Si les animations qui seront développées à partir du nouveau musée veulent tenter de rejoindre la fièvre de consommation (souvent en contradiction avec l'acquisition d'une vraie culture), les créateurs du musée voudraient offrir, avant tout, un outil de mémoire permanent qui invite à un regard de sagesse sur la nouvelle culture, un regard qui ne peut venir que d'une augmentation de «conscience» et pas seulement d'un accroissement d'information, de connaissance ou de plaisir!

 

8. Si le Big Data et le tout numérique ne sont pas développés par un humain «augmenté» en termes de conscience et de solidarité, on pourrait manquer la ligne d'évolution la plus fructueuse

Les recherches (et réalisations) en intelligence artificielle me poussent à la conviction que c'est par une augmentation de «conscience» que l'avenir du «phénomène humain» trouvera la vraie voie de son développement s'il veut utiliser correctement toutes les ressources et potentialités de la culture du numérique dans laquelle l'humanité planétaire est engagée.

Pour soutenir cette vision, nous avons un prophète clairvoyant en la personne du grand scientifique et penseur que fut Pierre Teilhard de Chardin. Dès 1949, il prévoyait l'éventualité révolutionnaire d'un rejaillissement concerté de la Recherche sur l'intelligence humaine dont elle émane: une cérébralisation collective appliquant la fine pointe de son énorme puissance à compléter et perfectionner anatomiquement le cerveau de chaque individu humain!

«À compléter d'abord, écrit-il. Et ici, je pense à ces extraordinaires machines électroniques (amorce et espoir de la jeune  ‘cybernétique’) par lesquelles notre pouvoir mental de calculer et de combiner se trouve relayé et multiplié suivant un procédé et dans des proportions qui assurent… des accroissements aussi merveilleux que ceux apportés par l'optique à notre vision.

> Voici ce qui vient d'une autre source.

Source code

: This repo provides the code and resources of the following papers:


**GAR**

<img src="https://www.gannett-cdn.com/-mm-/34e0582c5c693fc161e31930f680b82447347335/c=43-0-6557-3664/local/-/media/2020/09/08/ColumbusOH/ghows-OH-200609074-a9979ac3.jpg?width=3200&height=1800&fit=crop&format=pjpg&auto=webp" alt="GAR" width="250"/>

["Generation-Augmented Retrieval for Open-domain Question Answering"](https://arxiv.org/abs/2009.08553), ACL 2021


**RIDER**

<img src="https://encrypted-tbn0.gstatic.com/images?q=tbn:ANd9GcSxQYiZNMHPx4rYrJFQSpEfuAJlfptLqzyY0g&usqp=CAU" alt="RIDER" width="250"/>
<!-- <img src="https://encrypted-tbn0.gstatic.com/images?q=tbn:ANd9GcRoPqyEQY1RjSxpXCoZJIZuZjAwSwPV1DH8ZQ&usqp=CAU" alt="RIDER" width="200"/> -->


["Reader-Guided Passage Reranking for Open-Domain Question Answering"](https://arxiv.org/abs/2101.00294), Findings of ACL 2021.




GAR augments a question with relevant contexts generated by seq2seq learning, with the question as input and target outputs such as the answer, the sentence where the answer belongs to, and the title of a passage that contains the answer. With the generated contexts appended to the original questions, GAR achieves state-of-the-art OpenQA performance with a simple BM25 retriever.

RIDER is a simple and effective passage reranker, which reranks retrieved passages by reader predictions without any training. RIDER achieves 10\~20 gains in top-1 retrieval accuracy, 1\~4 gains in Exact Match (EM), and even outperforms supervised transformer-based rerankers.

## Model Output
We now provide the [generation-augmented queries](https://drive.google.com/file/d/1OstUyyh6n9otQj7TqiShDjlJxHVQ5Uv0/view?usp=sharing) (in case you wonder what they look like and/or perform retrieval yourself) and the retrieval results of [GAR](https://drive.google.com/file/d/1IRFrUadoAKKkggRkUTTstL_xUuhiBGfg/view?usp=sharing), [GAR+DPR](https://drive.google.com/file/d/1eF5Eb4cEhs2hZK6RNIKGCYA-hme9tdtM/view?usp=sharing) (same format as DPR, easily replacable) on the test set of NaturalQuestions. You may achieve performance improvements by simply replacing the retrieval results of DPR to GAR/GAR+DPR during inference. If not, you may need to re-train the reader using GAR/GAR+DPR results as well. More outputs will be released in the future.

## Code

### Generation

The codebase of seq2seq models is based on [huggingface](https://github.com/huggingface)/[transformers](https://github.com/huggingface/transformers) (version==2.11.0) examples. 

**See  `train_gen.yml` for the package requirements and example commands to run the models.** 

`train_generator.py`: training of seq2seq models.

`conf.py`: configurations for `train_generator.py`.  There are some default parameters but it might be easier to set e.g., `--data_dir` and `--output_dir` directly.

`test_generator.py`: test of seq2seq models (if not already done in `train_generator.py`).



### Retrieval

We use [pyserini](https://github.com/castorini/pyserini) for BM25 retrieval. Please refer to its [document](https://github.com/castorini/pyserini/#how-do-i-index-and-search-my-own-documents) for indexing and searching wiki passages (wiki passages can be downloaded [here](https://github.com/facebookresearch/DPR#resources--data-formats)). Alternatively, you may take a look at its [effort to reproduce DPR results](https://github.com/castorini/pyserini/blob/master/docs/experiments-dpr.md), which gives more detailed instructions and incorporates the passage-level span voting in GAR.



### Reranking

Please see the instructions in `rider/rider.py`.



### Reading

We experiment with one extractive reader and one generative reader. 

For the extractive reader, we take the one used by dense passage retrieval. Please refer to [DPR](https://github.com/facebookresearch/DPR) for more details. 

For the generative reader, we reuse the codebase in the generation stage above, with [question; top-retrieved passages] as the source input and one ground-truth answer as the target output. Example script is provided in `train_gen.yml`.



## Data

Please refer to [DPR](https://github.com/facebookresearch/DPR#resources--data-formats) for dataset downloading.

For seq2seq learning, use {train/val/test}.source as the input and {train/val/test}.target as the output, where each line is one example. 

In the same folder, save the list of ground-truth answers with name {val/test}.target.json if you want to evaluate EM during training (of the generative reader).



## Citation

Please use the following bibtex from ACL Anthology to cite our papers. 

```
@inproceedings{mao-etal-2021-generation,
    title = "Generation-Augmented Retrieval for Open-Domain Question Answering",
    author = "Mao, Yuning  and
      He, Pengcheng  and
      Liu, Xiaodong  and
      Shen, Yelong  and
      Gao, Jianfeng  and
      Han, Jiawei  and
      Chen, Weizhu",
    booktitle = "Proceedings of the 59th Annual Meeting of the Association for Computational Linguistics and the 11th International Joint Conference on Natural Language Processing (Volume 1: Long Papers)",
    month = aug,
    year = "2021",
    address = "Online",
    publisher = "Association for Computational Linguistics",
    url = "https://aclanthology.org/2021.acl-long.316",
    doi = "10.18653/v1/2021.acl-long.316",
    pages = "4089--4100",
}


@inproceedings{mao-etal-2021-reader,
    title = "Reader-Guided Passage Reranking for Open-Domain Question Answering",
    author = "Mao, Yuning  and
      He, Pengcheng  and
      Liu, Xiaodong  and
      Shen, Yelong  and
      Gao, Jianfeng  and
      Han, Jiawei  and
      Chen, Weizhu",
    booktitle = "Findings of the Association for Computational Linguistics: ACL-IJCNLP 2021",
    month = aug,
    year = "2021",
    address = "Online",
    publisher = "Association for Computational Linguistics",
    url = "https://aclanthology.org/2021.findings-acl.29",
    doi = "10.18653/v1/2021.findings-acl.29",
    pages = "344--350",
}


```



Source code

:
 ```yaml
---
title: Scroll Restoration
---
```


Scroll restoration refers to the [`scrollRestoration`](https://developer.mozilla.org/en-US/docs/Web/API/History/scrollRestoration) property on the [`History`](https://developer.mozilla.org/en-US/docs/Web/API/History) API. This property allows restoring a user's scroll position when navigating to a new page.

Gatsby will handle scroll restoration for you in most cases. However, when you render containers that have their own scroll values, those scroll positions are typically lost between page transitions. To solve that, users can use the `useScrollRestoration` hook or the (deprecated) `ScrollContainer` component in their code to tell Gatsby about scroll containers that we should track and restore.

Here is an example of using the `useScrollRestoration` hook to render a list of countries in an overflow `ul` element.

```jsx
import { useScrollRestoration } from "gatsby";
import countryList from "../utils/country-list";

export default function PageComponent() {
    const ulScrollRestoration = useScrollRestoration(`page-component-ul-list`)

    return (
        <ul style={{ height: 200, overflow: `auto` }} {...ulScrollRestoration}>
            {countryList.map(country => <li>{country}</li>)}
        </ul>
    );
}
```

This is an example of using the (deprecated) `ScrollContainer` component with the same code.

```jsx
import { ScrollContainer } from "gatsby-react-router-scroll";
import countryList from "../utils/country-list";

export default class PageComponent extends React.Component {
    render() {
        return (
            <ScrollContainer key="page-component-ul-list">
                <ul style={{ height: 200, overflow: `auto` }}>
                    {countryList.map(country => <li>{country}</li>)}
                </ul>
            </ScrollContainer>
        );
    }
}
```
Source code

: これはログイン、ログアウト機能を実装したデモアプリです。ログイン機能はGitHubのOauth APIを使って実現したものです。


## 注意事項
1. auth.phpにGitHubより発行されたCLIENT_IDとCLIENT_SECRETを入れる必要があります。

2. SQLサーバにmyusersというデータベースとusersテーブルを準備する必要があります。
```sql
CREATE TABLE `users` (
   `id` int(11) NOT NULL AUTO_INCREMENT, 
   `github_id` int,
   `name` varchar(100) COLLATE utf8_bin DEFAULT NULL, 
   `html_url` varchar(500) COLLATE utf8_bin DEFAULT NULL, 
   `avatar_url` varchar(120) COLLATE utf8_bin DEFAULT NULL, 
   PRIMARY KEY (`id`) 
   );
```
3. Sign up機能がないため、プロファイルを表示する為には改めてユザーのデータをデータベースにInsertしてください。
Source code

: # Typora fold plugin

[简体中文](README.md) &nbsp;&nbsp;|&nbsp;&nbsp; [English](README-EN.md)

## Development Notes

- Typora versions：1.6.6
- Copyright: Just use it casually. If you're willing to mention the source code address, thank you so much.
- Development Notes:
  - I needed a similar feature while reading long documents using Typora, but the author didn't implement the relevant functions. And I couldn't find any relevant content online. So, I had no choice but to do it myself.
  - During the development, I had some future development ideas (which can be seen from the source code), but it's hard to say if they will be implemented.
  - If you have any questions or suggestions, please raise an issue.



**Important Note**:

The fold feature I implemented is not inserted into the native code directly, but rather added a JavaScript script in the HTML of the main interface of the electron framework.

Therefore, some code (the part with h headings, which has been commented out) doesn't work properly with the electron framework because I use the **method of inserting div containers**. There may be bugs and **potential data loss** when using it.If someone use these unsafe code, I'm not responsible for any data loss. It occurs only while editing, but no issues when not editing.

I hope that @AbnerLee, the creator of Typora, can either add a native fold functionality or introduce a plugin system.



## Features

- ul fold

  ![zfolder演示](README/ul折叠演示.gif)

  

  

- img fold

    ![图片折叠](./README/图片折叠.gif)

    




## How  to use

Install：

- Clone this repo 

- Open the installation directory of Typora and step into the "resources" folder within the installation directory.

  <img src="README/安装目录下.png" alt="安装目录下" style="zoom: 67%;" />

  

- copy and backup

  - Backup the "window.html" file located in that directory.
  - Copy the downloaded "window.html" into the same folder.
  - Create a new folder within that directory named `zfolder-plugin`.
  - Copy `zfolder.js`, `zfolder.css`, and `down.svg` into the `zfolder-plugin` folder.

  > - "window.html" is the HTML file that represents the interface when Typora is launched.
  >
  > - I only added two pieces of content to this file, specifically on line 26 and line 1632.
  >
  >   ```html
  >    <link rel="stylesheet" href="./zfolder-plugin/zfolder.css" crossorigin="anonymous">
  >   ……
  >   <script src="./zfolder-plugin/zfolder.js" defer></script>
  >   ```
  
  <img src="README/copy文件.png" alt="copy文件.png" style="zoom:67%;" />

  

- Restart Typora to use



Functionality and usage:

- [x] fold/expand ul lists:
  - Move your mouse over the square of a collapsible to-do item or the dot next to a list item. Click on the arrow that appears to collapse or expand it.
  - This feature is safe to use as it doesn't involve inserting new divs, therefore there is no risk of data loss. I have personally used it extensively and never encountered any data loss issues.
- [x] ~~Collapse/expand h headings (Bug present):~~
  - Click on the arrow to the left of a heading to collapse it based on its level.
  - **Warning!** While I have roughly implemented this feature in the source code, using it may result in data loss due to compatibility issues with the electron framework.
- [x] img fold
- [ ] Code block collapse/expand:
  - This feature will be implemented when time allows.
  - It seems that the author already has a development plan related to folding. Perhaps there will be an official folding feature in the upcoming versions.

Et à perfectionner, ensuite; ce qui peut se concevoir de deux façons: - ou bien par mise en circuit de neurones déjà tout prêts à fonctionner, mais encore inutilisés… - ou bien, qui sait?, par provocation directe (mécanique, chimique ou biologique) de nouveaux agencements» ce qui mène à une «auto-cérébralisation de l'Humanité devenant l'expression la plus concentrée des rebondissements réfléchis de l'Évolution» (La place de l'homme dans la nature, Paris, Seuil, 1956, pp. 158-160). Et, en 1950, le même, après avoir évoqué les Mark I (Bessie), Mark II et Mark III de Harvard et leurs extraordinaires puissances de calcul et d'organisation des données, conclut: «Dans le cas des nouvelles machines à triturer les idées et les nombres (exactement comme dans celui des machines à travailler la matière), la fonction des automatismes artificiellement créés par la Vie réfléchie ne saurait être que de dégager – et cette fois à un niveau jamais atteint – une masse nouvelle d'énergie psychique libre; énergie immédiatement transformable en quelque forme plus haute encore de comprendre et d'imaginer » (L’Oeuvre scientifique, tome X, 1945-1955, p. 4282-4283).

 

9. Le Computer Museum NAM-IP se doit de contribuer à ces «prises de conscience» et aux pédagogies qu'elles appellent

Le Computer Museum NAM-IP voudrait contribuer à cette prise et à cette extension de conscience. Il veut créer des liens forts avec les lieux de recherche comme cette Université de Namur, si proche  et avec le réseau de ceux et de celles qui veulent faire de la préservation des traces du passé le lieu et l'outil d'un «rebondissement réfléchi de l'Évolution»!